Which lines in the records below contain the word "only"? Copy each one.

"""

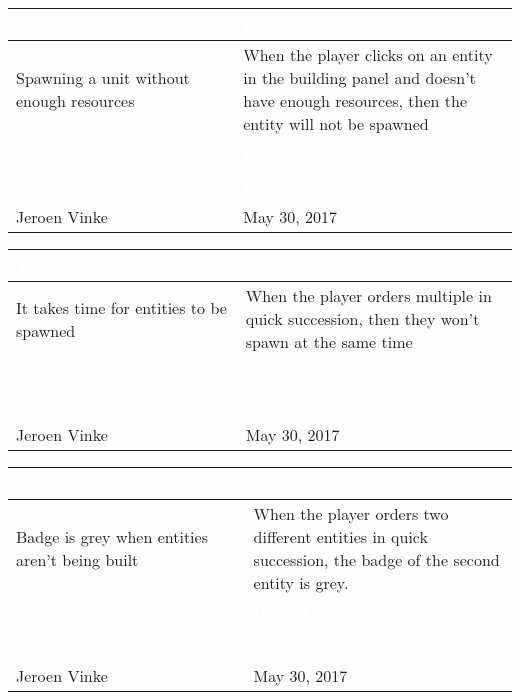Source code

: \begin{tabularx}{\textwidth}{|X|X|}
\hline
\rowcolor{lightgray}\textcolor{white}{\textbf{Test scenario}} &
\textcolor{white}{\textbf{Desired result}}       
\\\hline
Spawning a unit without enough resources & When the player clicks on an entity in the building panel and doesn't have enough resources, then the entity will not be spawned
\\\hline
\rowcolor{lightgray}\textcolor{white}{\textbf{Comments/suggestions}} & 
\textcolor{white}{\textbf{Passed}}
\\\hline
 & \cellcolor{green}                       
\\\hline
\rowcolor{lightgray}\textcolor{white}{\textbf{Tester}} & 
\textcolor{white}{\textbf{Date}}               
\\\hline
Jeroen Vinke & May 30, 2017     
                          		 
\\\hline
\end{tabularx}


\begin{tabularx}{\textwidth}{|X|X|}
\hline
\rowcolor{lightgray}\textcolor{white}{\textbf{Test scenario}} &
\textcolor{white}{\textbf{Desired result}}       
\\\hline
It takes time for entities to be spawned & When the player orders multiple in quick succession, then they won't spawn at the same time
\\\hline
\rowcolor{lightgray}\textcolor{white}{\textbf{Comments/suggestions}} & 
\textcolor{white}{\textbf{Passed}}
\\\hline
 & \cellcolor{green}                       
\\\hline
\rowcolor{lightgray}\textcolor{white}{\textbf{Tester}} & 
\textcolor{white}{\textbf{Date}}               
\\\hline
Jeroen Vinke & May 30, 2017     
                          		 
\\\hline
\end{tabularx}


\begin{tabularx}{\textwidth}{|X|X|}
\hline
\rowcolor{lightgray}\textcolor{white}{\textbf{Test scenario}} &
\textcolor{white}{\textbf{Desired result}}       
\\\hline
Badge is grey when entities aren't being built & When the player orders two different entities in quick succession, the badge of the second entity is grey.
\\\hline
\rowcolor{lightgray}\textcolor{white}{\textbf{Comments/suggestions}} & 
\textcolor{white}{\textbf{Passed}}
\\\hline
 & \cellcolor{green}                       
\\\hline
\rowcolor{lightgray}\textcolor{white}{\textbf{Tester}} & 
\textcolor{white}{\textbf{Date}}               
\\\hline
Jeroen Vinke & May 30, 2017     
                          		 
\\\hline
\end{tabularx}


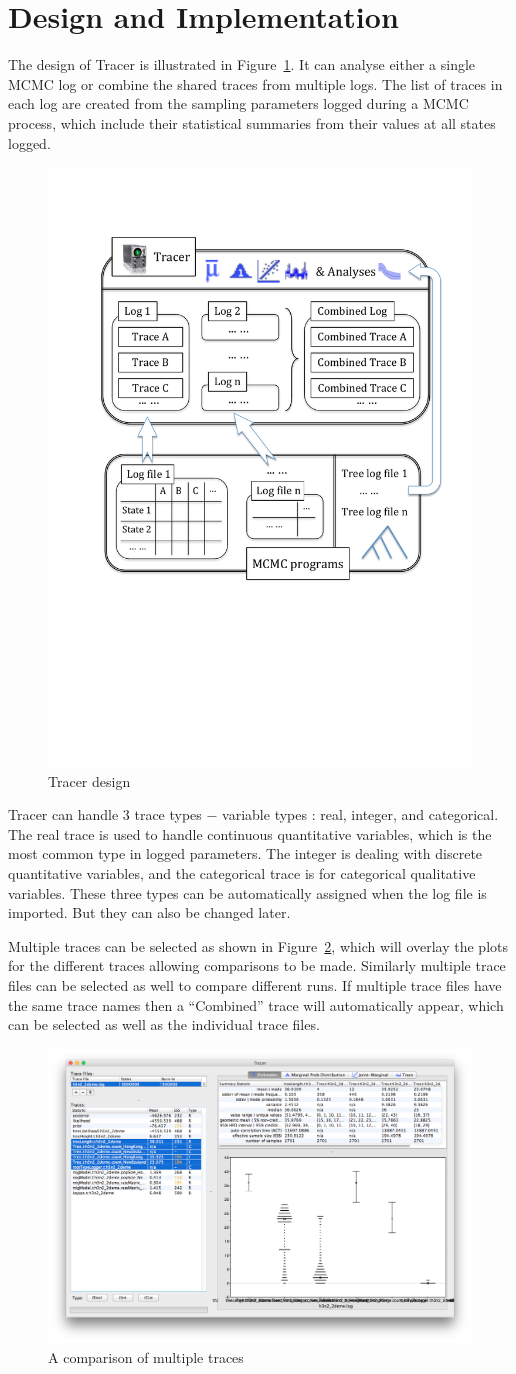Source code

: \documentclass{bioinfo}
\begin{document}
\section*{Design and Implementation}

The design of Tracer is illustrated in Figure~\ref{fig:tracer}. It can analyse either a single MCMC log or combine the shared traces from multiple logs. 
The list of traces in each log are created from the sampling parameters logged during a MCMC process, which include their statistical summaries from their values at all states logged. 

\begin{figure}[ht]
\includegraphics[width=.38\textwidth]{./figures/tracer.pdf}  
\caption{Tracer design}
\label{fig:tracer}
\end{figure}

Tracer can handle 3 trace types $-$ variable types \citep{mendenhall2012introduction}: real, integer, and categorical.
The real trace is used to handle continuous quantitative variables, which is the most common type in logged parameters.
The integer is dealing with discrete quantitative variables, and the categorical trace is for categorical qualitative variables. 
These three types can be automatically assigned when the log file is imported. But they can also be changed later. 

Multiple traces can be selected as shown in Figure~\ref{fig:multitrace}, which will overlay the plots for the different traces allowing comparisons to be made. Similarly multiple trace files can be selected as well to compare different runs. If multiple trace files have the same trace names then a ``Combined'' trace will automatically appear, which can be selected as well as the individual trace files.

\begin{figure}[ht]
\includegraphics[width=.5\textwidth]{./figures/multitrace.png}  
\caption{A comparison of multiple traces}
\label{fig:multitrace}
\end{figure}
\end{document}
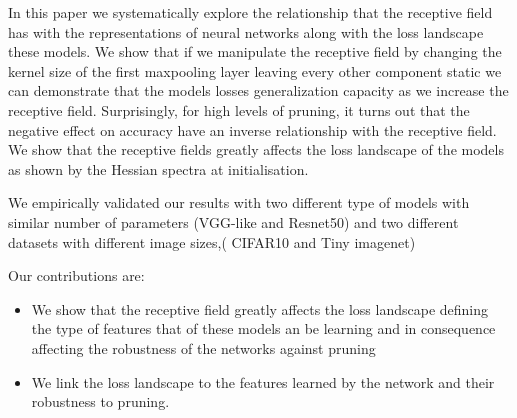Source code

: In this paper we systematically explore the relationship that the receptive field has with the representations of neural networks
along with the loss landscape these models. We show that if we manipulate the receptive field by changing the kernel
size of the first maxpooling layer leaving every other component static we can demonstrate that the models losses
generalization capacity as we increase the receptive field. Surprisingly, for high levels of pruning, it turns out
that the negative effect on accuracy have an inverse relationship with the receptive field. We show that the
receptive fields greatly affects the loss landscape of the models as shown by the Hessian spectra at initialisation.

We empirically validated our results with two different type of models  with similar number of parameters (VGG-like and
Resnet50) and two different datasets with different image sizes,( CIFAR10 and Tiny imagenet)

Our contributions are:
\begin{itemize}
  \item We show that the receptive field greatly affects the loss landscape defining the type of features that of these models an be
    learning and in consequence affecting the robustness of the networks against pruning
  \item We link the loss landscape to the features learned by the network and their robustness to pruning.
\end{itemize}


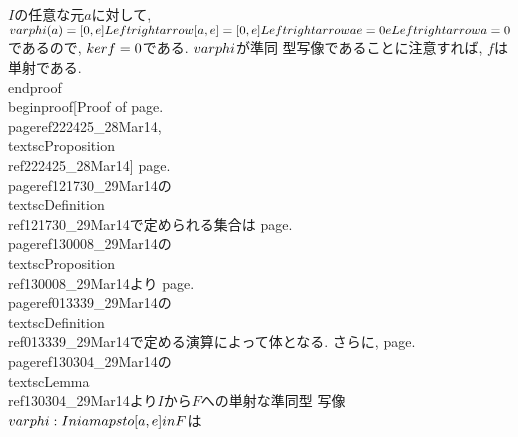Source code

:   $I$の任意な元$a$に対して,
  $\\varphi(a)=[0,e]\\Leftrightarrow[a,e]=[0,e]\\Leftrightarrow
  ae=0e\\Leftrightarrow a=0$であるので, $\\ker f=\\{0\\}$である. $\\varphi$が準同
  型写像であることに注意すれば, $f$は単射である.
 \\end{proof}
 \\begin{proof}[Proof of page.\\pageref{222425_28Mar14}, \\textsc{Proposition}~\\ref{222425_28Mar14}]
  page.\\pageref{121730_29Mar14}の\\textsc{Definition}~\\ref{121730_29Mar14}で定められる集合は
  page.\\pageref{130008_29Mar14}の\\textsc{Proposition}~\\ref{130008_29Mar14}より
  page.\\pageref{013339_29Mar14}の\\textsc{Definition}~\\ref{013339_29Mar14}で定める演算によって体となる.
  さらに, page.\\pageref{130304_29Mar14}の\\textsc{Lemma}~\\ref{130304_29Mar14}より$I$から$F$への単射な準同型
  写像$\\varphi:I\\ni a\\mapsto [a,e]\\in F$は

"""
"""

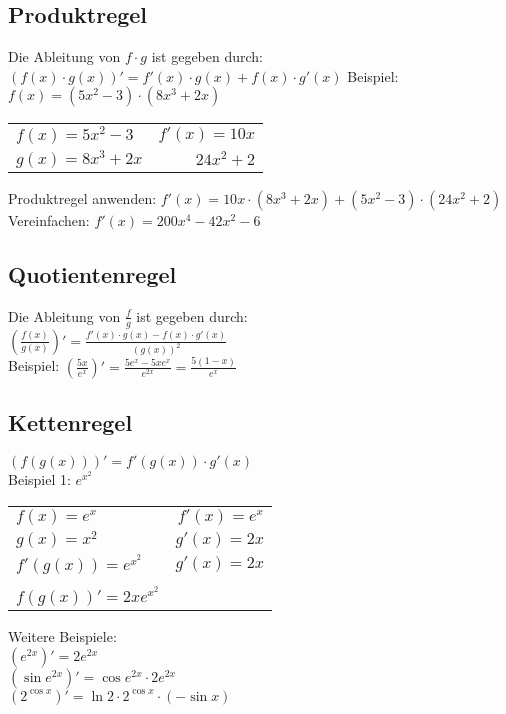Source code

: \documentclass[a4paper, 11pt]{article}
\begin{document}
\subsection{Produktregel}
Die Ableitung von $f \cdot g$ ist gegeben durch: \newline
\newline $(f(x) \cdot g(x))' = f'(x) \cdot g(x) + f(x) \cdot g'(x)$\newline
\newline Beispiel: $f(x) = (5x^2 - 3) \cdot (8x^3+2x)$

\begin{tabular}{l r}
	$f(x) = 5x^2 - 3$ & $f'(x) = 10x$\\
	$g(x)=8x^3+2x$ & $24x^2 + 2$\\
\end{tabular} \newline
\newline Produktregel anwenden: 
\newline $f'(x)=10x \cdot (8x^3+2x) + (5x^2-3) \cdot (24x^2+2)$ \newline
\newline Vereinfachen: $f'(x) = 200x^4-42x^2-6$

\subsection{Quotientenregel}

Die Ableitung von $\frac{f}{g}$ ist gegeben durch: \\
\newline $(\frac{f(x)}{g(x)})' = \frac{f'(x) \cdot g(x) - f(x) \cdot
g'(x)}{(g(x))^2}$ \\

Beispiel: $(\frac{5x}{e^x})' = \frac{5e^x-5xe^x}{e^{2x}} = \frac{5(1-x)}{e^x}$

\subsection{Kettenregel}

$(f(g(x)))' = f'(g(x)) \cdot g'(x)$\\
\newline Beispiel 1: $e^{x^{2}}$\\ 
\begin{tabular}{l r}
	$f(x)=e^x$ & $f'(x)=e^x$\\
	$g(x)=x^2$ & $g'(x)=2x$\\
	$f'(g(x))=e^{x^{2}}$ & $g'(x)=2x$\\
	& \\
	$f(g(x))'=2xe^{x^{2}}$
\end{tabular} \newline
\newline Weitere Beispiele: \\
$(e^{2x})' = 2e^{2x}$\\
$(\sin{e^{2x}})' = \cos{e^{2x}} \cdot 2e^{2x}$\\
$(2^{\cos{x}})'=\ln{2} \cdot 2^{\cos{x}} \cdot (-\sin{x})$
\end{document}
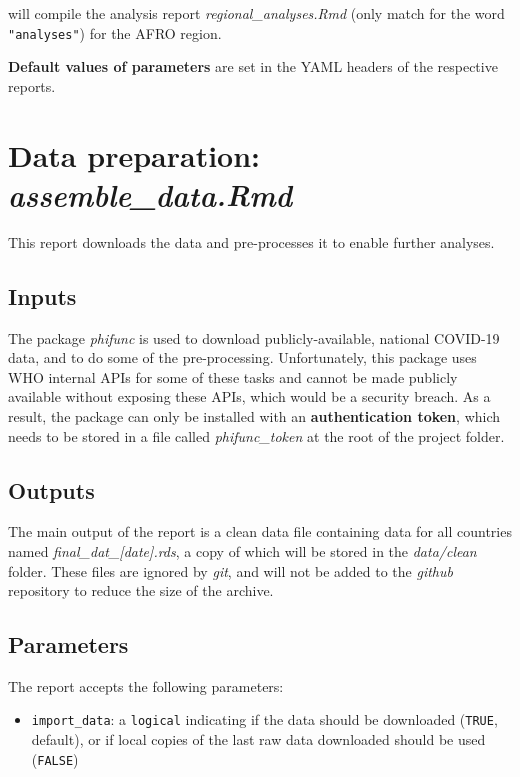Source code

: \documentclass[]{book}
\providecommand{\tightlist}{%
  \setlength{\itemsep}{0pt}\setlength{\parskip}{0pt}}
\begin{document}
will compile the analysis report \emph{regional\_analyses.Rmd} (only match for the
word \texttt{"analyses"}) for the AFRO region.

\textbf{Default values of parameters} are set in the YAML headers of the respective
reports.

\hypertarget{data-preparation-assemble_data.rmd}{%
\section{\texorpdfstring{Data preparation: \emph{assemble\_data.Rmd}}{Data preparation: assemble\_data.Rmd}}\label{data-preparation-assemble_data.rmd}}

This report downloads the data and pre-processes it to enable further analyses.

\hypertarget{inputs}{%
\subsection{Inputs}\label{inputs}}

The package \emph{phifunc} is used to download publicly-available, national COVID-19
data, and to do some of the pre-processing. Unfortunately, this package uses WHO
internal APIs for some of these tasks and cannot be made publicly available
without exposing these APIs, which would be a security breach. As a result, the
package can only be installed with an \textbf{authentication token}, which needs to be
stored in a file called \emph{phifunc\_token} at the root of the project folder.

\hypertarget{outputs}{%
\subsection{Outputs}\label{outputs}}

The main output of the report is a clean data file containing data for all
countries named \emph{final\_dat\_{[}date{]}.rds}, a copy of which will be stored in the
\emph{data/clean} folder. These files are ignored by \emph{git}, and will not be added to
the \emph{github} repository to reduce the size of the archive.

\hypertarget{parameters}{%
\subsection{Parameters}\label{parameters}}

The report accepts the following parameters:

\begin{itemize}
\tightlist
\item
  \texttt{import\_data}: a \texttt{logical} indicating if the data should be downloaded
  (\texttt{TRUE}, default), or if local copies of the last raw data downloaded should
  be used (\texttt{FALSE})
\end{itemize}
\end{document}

"""

YOUR RESPONSE
will compile the analysis report \emph{regional\_analyses.Rmd} (only match for the
package can only be installed with an \textbf{authentication token}, which needs to be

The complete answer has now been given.